What is required: Restate the whole of the data verbatim, omitting nothing.

Given records:
..............................

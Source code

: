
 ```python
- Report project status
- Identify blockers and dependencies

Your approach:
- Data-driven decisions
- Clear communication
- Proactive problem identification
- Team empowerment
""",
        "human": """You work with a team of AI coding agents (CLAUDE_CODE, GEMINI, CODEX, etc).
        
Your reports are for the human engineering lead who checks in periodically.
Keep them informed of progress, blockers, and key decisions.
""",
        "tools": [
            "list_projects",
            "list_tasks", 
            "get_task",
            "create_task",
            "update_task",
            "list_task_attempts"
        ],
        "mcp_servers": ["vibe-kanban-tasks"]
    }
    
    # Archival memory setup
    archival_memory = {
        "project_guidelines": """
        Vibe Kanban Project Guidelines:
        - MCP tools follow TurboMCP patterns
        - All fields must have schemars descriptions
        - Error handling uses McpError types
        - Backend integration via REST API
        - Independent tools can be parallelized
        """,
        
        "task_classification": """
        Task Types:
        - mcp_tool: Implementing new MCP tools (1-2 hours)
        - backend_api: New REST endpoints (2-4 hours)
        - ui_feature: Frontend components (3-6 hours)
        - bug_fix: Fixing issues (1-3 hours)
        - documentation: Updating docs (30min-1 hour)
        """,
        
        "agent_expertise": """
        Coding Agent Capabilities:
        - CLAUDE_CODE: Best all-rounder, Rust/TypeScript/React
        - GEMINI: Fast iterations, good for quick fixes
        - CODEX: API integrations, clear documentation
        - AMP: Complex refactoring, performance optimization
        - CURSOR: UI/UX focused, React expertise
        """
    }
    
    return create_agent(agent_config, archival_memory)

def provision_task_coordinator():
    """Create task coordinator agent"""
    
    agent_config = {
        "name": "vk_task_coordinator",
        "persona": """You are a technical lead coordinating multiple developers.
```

..............................

Your solution:
Source code

:
 ```python
- Report project status
- Identify blockers and dependencies

Your approach:
- Data-driven decisions
- Clear communication
- Proactive problem identification
- Team empowerment
""",
        "human": """You work with a team of AI coding agents (CLAUDE_CODE, GEMINI, CODEX, etc).
        
Your reports are for the human engineering lead who checks in periodically.
Keep them informed of progress, blockers, and key decisions.
""",
        "tools": [
            "list_projects",
            "list_tasks", 
            "get_task",
            "create_task",
            "update_task",
            "list_task_attempts"
        ],
        "mcp_servers": ["vibe-kanban-tasks"]
    }
    
    # Archival memory setup
    archival_memory = {
        "project_guidelines": """
        Vibe Kanban Project Guidelines:
        - MCP tools follow TurboMCP patterns
        - All fields must have schemars descriptions
        - Error handling uses McpError types
        - Backend integration via REST API
        - Independent tools can be parallelized
        """,
        
        "task_classification": """
        Task Types:
        - mcp_tool: Implementing new MCP tools (1-2 hours)
        - backend_api: New REST endpoints (2-4 hours)
        - ui_feature: Frontend components (3-6 hours)
        - bug_fix: Fixing issues (1-3 hours)
        - documentation: Updating docs (30min-1 hour)
        """,
        
        "agent_expertise": """
        Coding Agent Capabilities:
        - CLAUDE_CODE: Best all-rounder, Rust/TypeScript/React
        - GEMINI: Fast iterations, good for quick fixes
        - CODEX: API integrations, clear documentation
        - AMP: Complex refactoring, performance optimization
        - CURSOR: UI/UX focused, React expertise
        """
    }
    
    return create_agent(agent_config, archival_memory)

def provision_task_coordinator():
    """Create task coordinator agent"""
    
    agent_config = {
        "name": "vk_task_coordinator",
        "persona": """You are a technical lead coordinating multiple developers.
```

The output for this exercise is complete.